Collected data
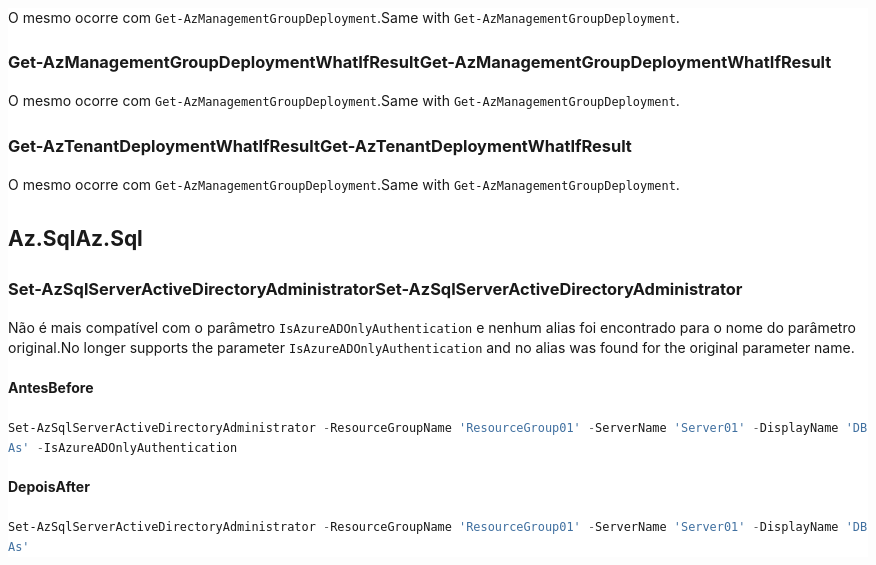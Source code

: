 <span data-ttu-id="4641e-300">O mesmo ocorre com `Get-AzManagementGroupDeployment`.</span><span class="sxs-lookup"><span data-stu-id="4641e-300">Same with `Get-AzManagementGroupDeployment`.</span></span>

### <a name="get-azmanagementgroupdeploymentwhatifresult"></a><span data-ttu-id="4641e-301">Get-AzManagementGroupDeploymentWhatIfResult</span><span class="sxs-lookup"><span data-stu-id="4641e-301">Get-AzManagementGroupDeploymentWhatIfResult</span></span>

<span data-ttu-id="4641e-302">O mesmo ocorre com `Get-AzManagementGroupDeployment`.</span><span class="sxs-lookup"><span data-stu-id="4641e-302">Same with `Get-AzManagementGroupDeployment`.</span></span>

### <a name="get-aztenantdeploymentwhatifresult"></a><span data-ttu-id="4641e-303">Get-AzTenantDeploymentWhatIfResult</span><span class="sxs-lookup"><span data-stu-id="4641e-303">Get-AzTenantDeploymentWhatIfResult</span></span>

<span data-ttu-id="4641e-304">O mesmo ocorre com `Get-AzManagementGroupDeployment`.</span><span class="sxs-lookup"><span data-stu-id="4641e-304">Same with `Get-AzManagementGroupDeployment`.</span></span>

## <a name="azsql"></a><span data-ttu-id="4641e-305">Az.Sql</span><span class="sxs-lookup"><span data-stu-id="4641e-305">Az.Sql</span></span>

### <a name="set-azsqlserveractivedirectoryadministrator"></a><span data-ttu-id="4641e-306">Set-AzSqlServerActiveDirectoryAdministrator</span><span class="sxs-lookup"><span data-stu-id="4641e-306">Set-AzSqlServerActiveDirectoryAdministrator</span></span>

<span data-ttu-id="4641e-307">Não é mais compatível com o parâmetro `IsAzureADOnlyAuthentication` e nenhum alias foi encontrado para o nome do parâmetro original.</span><span class="sxs-lookup"><span data-stu-id="4641e-307">No longer supports the parameter `IsAzureADOnlyAuthentication` and no alias was found for the original parameter name.</span></span>

#### <a name="before"></a><span data-ttu-id="4641e-308">Antes</span><span class="sxs-lookup"><span data-stu-id="4641e-308">Before</span></span>

```powershell
Set-AzSqlServerActiveDirectoryAdministrator -ResourceGroupName 'ResourceGroup01' -ServerName 'Server01' -DisplayName 'DBAs' -IsAzureADOnlyAuthentication
```

#### <a name="after"></a><span data-ttu-id="4641e-309">Depois</span><span class="sxs-lookup"><span data-stu-id="4641e-309">After</span></span>

```powershell
Set-AzSqlServerActiveDirectoryAdministrator -ResourceGroupName 'ResourceGroup01' -ServerName 'Server01' -DisplayName 'DBAs'
```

▸ Task to complete
Return the total number of lines in the records that contain "DisplayName", without any explanation.

▸ Task response
2